=== Records supplied ===
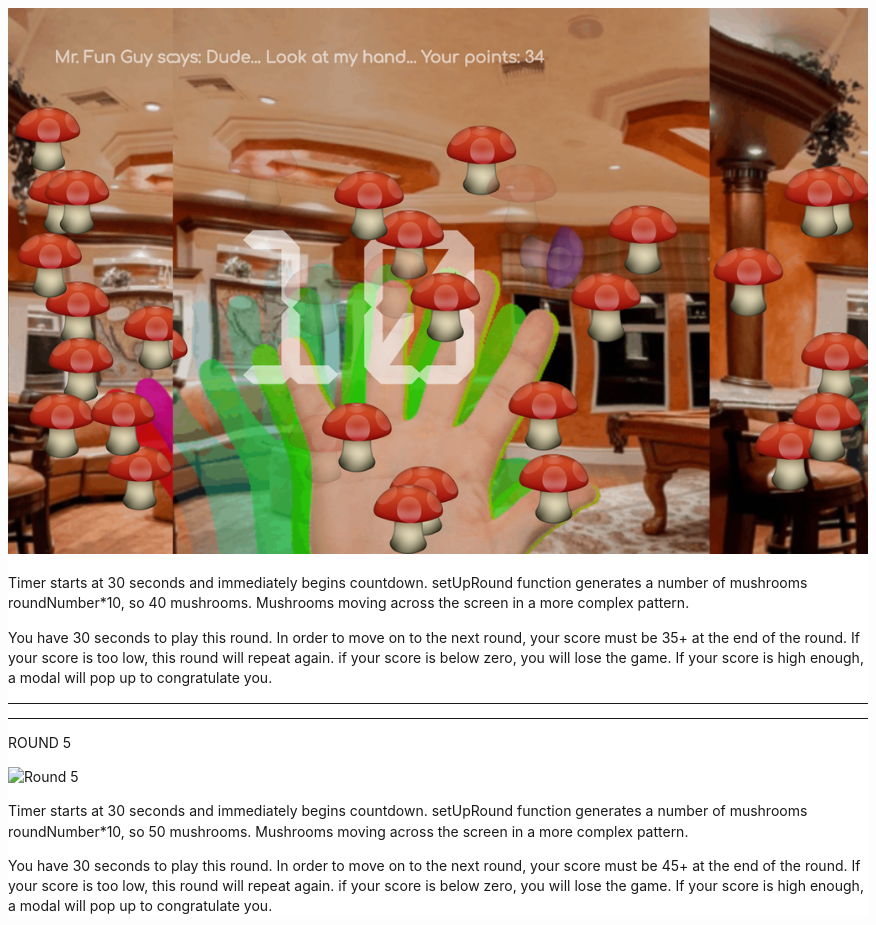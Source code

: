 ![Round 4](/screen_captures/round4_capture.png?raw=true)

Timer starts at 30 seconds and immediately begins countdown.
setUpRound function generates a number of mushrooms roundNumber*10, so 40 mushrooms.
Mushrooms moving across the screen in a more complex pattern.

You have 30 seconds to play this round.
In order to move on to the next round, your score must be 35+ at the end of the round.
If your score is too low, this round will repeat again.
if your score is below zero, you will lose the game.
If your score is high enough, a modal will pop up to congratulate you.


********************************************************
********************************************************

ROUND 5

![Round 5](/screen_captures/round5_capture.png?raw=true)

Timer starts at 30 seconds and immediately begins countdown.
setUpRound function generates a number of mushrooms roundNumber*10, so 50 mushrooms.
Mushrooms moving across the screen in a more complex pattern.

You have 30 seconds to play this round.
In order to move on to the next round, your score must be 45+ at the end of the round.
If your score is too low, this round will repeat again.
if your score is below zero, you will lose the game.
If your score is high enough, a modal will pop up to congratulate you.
===
Search the entries above for the word "move", and copy every line where it occurs.

The answer »
In order to move on to the next round, your score must be 35+ at the end of the round.
In order to move on to the next round, your score must be 45+ at the end of the round.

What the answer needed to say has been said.